Rendered images with source text
☆ ☆ ☆ ☆ ☆ ☆ ☆

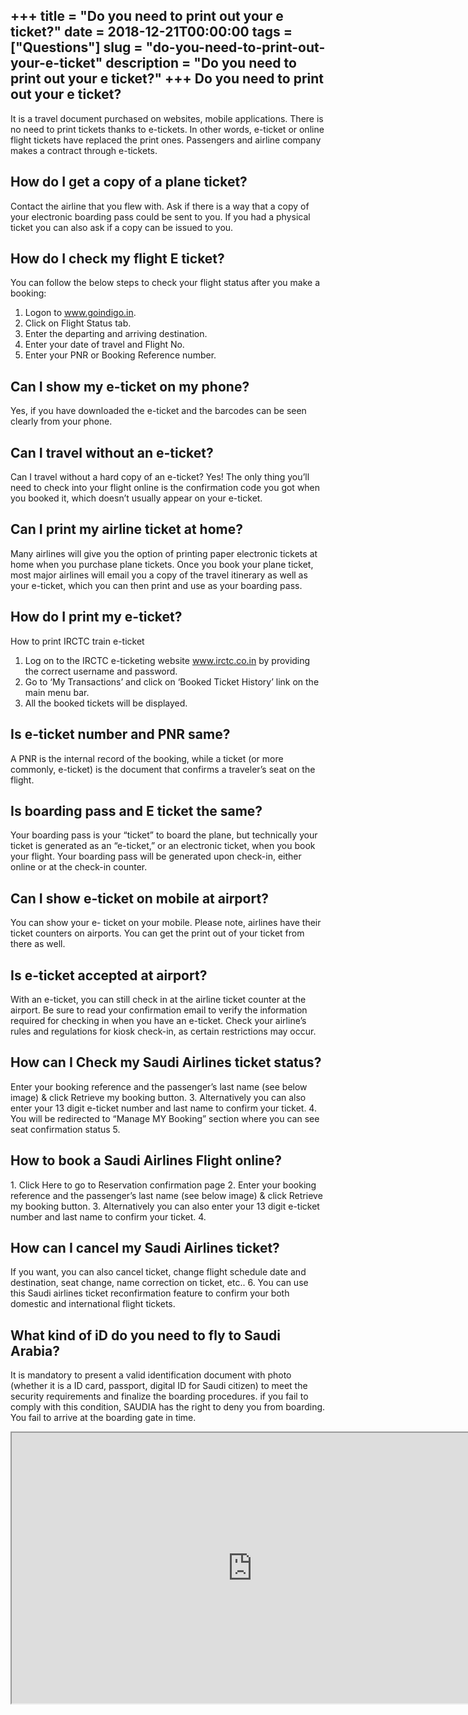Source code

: +++
title = "Do you need to print out your e ticket?"
date = 2018-12-21T00:00:00
tags = ["Questions"]
slug = "do-you-need-to-print-out-your-e-ticket"
description = "Do you need to print out your e ticket?"
+++
Do you need to print out your e ticket?
---------------------------------------

It is a travel document purchased on websites, mobile applications. There is no need to print tickets thanks to e-tickets. In other words, e-ticket or online flight tickets have replaced the print ones. Passengers and airline company makes a contract through e-tickets.

How do I get a copy of a plane ticket?
--------------------------------------

Contact the airline that you flew with. Ask if there is a way that a copy of your electronic boarding pass could be sent to you. If you had a physical ticket you can also ask if a copy can be issued to you.

How do I check my flight E ticket?
----------------------------------

You can follow the below steps to check your flight status after you make a booking:

1. Logon to www.goindigo.in.
2. Click on Flight Status tab.
3. Enter the departing and arriving destination.
4. Enter your date of travel and Flight No.
5. Enter your PNR or Booking Reference number.

Can I show my e-ticket on my phone?
-----------------------------------

Yes, if you have downloaded the e-ticket and the barcodes can be seen clearly from your phone.

Can I travel without an e-ticket?
---------------------------------

Can I travel without a hard copy of an e-ticket? Yes! The only thing you’ll need to check into your flight online is the confirmation code you got when you booked it, which doesn’t usually appear on your e-ticket.

Can I print my airline ticket at home?
--------------------------------------

Many airlines will give you the option of printing paper electronic tickets at home when you purchase plane tickets. Once you book your plane ticket, most major airlines will email you a copy of the travel itinerary as well as your e-ticket, which you can then print and use as your boarding pass.

How do I print my e-ticket?
---------------------------

How to print IRCTC train e-ticket

1. Log on to the IRCTC e-ticketing website www.irctc.co.in by providing the correct username and password.
2. Go to ‘My Transactions’ and click on ‘Booked Ticket History’ link on the main menu bar.
3. All the booked tickets will be displayed.

Is e-ticket number and PNR same?
--------------------------------

A PNR is the internal record of the booking, while a ticket (or more commonly, e-ticket) is the document that confirms a traveler’s seat on the flight.

Is boarding pass and E ticket the same?
---------------------------------------

Your boarding pass is your “ticket” to board the plane, but technically your ticket is generated as an “e-ticket,” or an electronic ticket, when you book your flight. Your boarding pass will be generated upon check-in, either online or at the check-in counter.

Can I show e-ticket on mobile at airport?
-----------------------------------------

You can show your e- ticket on your mobile. Please note, airlines have their ticket counters on airports. You can get the print out of your ticket from there as well.

Is e-ticket accepted at airport?
--------------------------------

With an e-ticket, you can still check in at the airline ticket counter at the airport. Be sure to read your confirmation email to verify the information required for checking in when you have an e-ticket. Check your airline’s rules and regulations for kiosk check-in, as certain restrictions may occur.

How can I Check my Saudi Airlines ticket status?
------------------------------------------------

Enter your booking reference and the passenger’s last name (see below image) &amp; click Retrieve my booking button. 3. Alternatively you can also enter your 13 digit e-ticket number and last name to confirm your ticket. 4. You will be redirected to “Manage MY Booking” section where you can see seat confirmation status 5.

How to book a Saudi Airlines Flight online?
-------------------------------------------

1\. Click Here to go to Reservation confirmation page 2. Enter your booking reference and the passenger’s last name (see below image) &amp; click Retrieve my booking button. 3. Alternatively you can also enter your 13 digit e-ticket number and last name to confirm your ticket. 4.

How can I cancel my Saudi Airlines ticket?
------------------------------------------

If you want, you can also cancel ticket, change flight schedule date and destination, seat change, name correction on ticket, etc.. 6. You can use this Saudi airlines ticket reconfirmation feature to confirm your both domestic and international flight tickets.

What kind of iD do you need to fly to Saudi Arabia?
---------------------------------------------------

It is mandatory to present a valid identification document with photo (whether it is a ID card, passport, digital ID for Saudi citizen) to meet the security requirements and finalize the boarding procedures. if you fail to comply with this condition, SAUDIA has the right to deny you from boarding. You fail to arrive at the boarding gate in time.

<iframe allow="accelerometer; autoplay; clipboard-write; encrypted-media; gyroscope; picture-in-picture" allowfullscreen="" class="__youtube_prefs__  epyt-is-override  no-lazyload" data-no-lazy="1" data-origheight="433" data-origwidth="770" data-skipgform_ajax_framebjll="" height="433" id="_ytid_91860" loading="lazy" src="https://www.youtube.com/embed/QgWp-NW1pQo?enablejsapi=1&autoplay=0&cc_load_policy=0&cc_lang_pref=&iv_load_policy=1&loop=0&modestbranding=0&rel=1&fs=1&playsinline=0&autohide=2&theme=dark&color=red&controls=1&" title="YouTube player" width="770"></iframe>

☆ ☆ ☆ ☆ ☆ ☆ ☆

Your task:
For this exercise, transcribe the data above line by line, exactly, with pictures omitted.

The answer:
Source code

: +++
title = "Do you need to print out your e ticket?"
date = 2018-12-21T00:00:00
tags = ["Questions"]
slug = "do-you-need-to-print-out-your-e-ticket"
description = "Do you need to print out your e ticket?"
+++
Do you need to print out your e ticket?
---------------------------------------

It is a travel document purchased on websites, mobile applications. There is no need to print tickets thanks to e-tickets. In other words, e-ticket or online flight tickets have replaced the print ones. Passengers and airline company makes a contract through e-tickets.

How do I get a copy of a plane ticket?
--------------------------------------

Contact the airline that you flew with. Ask if there is a way that a copy of your electronic boarding pass could be sent to you. If you had a physical ticket you can also ask if a copy can be issued to you.

How do I check my flight E ticket?
----------------------------------

You can follow the below steps to check your flight status after you make a booking:

1. Logon to www.goindigo.in.
2. Click on Flight Status tab.
3. Enter the departing and arriving destination.
4. Enter your date of travel and Flight No.
5. Enter your PNR or Booking Reference number.

Can I show my e-ticket on my phone?
-----------------------------------

Yes, if you have downloaded the e-ticket and the barcodes can be seen clearly from your phone.

Can I travel without an e-ticket?
---------------------------------

Can I travel without a hard copy of an e-ticket? Yes! The only thing you’ll need to check into your flight online is the confirmation code you got when you booked it, which doesn’t usually appear on your e-ticket.

Can I print my airline ticket at home?
--------------------------------------

Many airlines will give you the option of printing paper electronic tickets at home when you purchase plane tickets. Once you book your plane ticket, most major airlines will email you a copy of the travel itinerary as well as your e-ticket, which you can then print and use as your boarding pass.

How do I print my e-ticket?
---------------------------

How to print IRCTC train e-ticket

1. Log on to the IRCTC e-ticketing website www.irctc.co.in by providing the correct username and password.
2. Go to ‘My Transactions’ and click on ‘Booked Ticket History’ link on the main menu bar.
3. All the booked tickets will be displayed.

Is e-ticket number and PNR same?
--------------------------------

A PNR is the internal record of the booking, while a ticket (or more commonly, e-ticket) is the document that confirms a traveler’s seat on the flight.

Is boarding pass and E ticket the same?
---------------------------------------

Your boarding pass is your “ticket” to board the plane, but technically your ticket is generated as an “e-ticket,” or an electronic ticket, when you book your flight. Your boarding pass will be generated upon check-in, either online or at the check-in counter.

Can I show e-ticket on mobile at airport?
-----------------------------------------

You can show your e- ticket on your mobile. Please note, airlines have their ticket counters on airports. You can get the print out of your ticket from there as well.

Is e-ticket accepted at airport?
--------------------------------

With an e-ticket, you can still check in at the airline ticket counter at the airport. Be sure to read your confirmation email to verify the information required for checking in when you have an e-ticket. Check your airline’s rules and regulations for kiosk check-in, as certain restrictions may occur.

How can I Check my Saudi Airlines ticket status?
------------------------------------------------

Enter your booking reference and the passenger’s last name (see below image) &amp; click Retrieve my booking button. 3. Alternatively you can also enter your 13 digit e-ticket number and last name to confirm your ticket. 4. You will be redirected to “Manage MY Booking” section where you can see seat confirmation status 5.

How to book a Saudi Airlines Flight online?
-------------------------------------------

1\. Click Here to go to Reservation confirmation page 2. Enter your booking reference and the passenger’s last name (see below image) &amp; click Retrieve my booking button. 3. Alternatively you can also enter your 13 digit e-ticket number and last name to confirm your ticket. 4.

How can I cancel my Saudi Airlines ticket?
------------------------------------------

If you want, you can also cancel ticket, change flight schedule date and destination, seat change, name correction on ticket, etc.. 6. You can use this Saudi airlines ticket reconfirmation feature to confirm your both domestic and international flight tickets.

What kind of iD do you need to fly to Saudi Arabia?
---------------------------------------------------

It is mandatory to present a valid identification document with photo (whether it is a ID card, passport, digital ID for Saudi citizen) to meet the security requirements and finalize the boarding procedures. if you fail to comply with this condition, SAUDIA has the right to deny you from boarding. You fail to arrive at the boarding gate in time.

<iframe allow="accelerometer; autoplay; clipboard-write; encrypted-media; gyroscope; picture-in-picture" allowfullscreen="" class="__youtube_prefs__  epyt-is-override  no-lazyload" data-no-lazy="1" data-origheight="433" data-origwidth="770" data-skipgform_ajax_framebjll="" height="433" id="_ytid_91860" loading="lazy" src="https://www.youtube.com/embed/QgWp-NW1pQo?enablejsapi=1&autoplay=0&cc_load_policy=0&cc_lang_pref=&iv_load_policy=1&loop=0&modestbranding=0&rel=1&fs=1&playsinline=0&autohide=2&theme=dark&color=red&controls=1&" title="YouTube player" width="770"></iframe>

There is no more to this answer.